Anfang 2019 setzte Netflix ein unerwartetes kulturelles Phänomen rund um etwas so scheinbar Alltägliches wie „Aufräumen“ in Gang. Mari Kondo, eine kleine Japanerin mit einem strahlenden Lächeln, betrat die chaotischen Häuser und Leben von acht amerikanischen Familien, um die spirituelle Dimension und die transformierende Kraft des Ausmistens von geistigem und körperlichem Unrat zu lehren, der einem glücklichen Leben im Weg steht. Auf einmal, so schien es, twitterten, Instagrammten und Facebookten die Amerikaner darüber, wie das Ausmisten ihnen half, mit dem in Kontakt zu kommen, was in ihrem Leben „Freude auslöst“, um ihr rechtmäßiges Glück zurückzufordern.

Der „Mari-Kondo-Effekt“ ist ein Ausdruck dafür, dass der Westen in Japan nach Weisheiten sucht, wie man ein besseres, sinnvolleres und erfüllteres Leben führen kann. Eine andere ist die japanische Idee des „Ikigai“ (Lebenszweck), ein Schlagwort für Ted Talks, Artikel und Bücher mit Titeln wie How to Ikigai: Lessons for Finding Happiness and Living your Life’s Purpose, Awakening your Ikigai: How the Japanese Wake up to Joy and Purpose Every Day, und Ikigai: Das japanische Geheimnis für ein langes und glückliches Leben.

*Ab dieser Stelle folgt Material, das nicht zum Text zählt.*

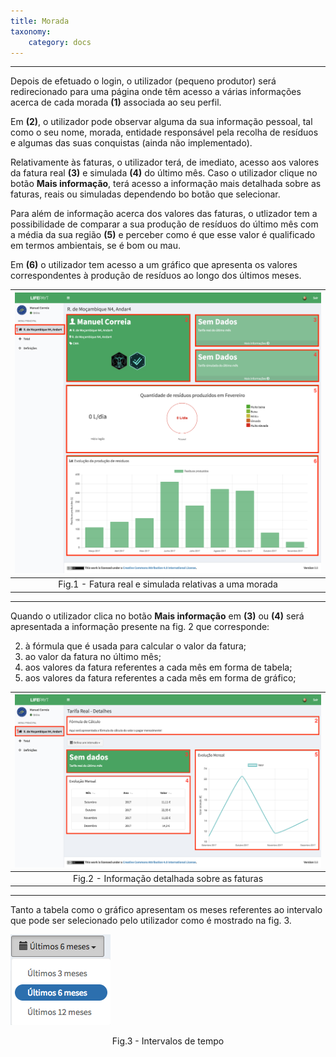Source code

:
 ```yaml
---
title: Morada
taxonomy:
    category: docs
---
```


---

Depois de efetuado o login, o utilizador (pequeno produtor) será redirecionado para uma página onde têm acesso a várias informações acerca de cada morada **(1)** associada ao seu perfil.  

Em **(2)**, o utilizador pode observar alguma da sua informação pessoal, tal como o seu nome, morada, entidade responsável pela recolha de resíduos e algumas das suas conquistas (ainda não implementado).

Relativamente às faturas, o utilizador terá, de imediato, acesso aos valores da fatura real **(3)** e simulada **(4)** do último mês. Caso o utilizador clique no botão **Mais informação**, terá acesso a informação mais detalhada sobre as faturas, reais ou simuladas dependendo bo botão que selecionar. 

Para além de informação acerca dos valores das faturas, o utlizador tem a possibilidade de comparar a sua produção de resíduos do último mês com a média da sua região **(5)** e perceber como é que esse valor é qualificado em termos ambientais, se é bom ou mau.

Em **(6)** o utilizador tem acesso a um gráfico que apresenta os valores correspondentes à produção de resíduos ao longo dos últimos meses.

| ![Address](user_personal_address_pt.jpg) |
|:--:| 
| Fig.1 - Fatura real e simulada relativas a uma morada |

---

Quando o utilizador clica no botão **Mais informação** em **(3)** ou **(4)** será apresentada a informação presente na fig. 2 que corresponde:

2. à fórmula que é usada para calcular o valor da fatura; 
3. ao valor da fatura no último mês;
4. aos valores da fatura referentes a cada mês em forma de tabela;
5. aos valores da fatura referentes a cada mês em forma de gráfico;

| ![Details](user_personal_details_pt.jpg) |
|:--:| 
| Fig.2 - Informação detalhada sobre as faturas |

---

Tanto a tabela como o gráfico apresentam os meses referentes ao intervalo que pode ser selecionado pelo utilizador como é mostrado na fig. 3.

![Ranges](user_personal_range_pt.jpg)
<center>Fig.3 - Intervalos de tempo</center>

Trotz dieser Aufregung zeigen globale Umfrageergebnisse, dass die Japaner keinen Geheimtipp in Sachen Glück haben. Die 2019 Global Advisor Survey on Happiness von Ipsos ergab, dass Japan von 29 untersuchten Ländern auf Platz 23 liegt, weit hinter Australien (Platz 1), Kanada (Platz 2), China (Platz 3) und den USA (Platz 6). Mit Platz 20 sind sogar die Südkoreaner in Bezug auf ihr Glück etwas optimistischer. Dieses niedrige Glücksniveau spiegelt sich auch im Weltglücksbericht 2019 der Vereinten Nationen wider, in dem Japan auf Platz 58 rangiert und damit zu den Schlusslichtern der Industrienationen gehört. Warum berichten die Japaner in einem wohlhabenden, sauberen, sicheren und stabilen Land mit einem hochwertigen und zugänglichen Bildungs- und Gesundheitssystem über ein so vergleichsweise geringes persönliches Glücksniveau?

Kultureller Kontext

Ein großer Teil der Erklärung für Japans niedrige Platzierung auf der Skala der glücklichen Nationen kann durch den kulturellen Kontext erklärt werden. Die Art und Weise, wie abstrakte Konzepte wie „Glück“ in globalen Umfragen kommuniziert und verstanden werden, spiegelt eine bestimmte kulturelle Perspektive (typischerweise die westliche) und die Annahme wider, dass die Bedeutung von „Glück“, ganz zu schweigen davon, wie es zu messen ist, in allen Kulturen leicht zu verstehen ist. Die japanischen Umfrageergebnisse müssen vor dem Hintergrund einer grundlegend anderen Art der Wahrnehmung und des Verständnisses von „Glück“ bewertet werden.

Gleichgewicht als Ziel

Als qualitativer Marktforscher bei Ipsos in Japan habe ich die Tendenz beobachtet, den idealen Zustand des Seins nicht im Sinne von „Tun“ und „Erreichen“ zu sehen, sondern im Sinne der Aufrechterhaltung eines Zustands von „Gleichgewicht“ und „Stabilität“. Anstatt die Höhepunkte des Lebens zu erreichen, besteht das Ziel darin, die Extreme zu vermeiden, sowohl die Höhen als auch die Tiefen. Als ich eine Gruppe von Kollegen nach ihren Lebenszielen befragte, schockierte mich die Bescheidenheit ihrer Bestrebungen.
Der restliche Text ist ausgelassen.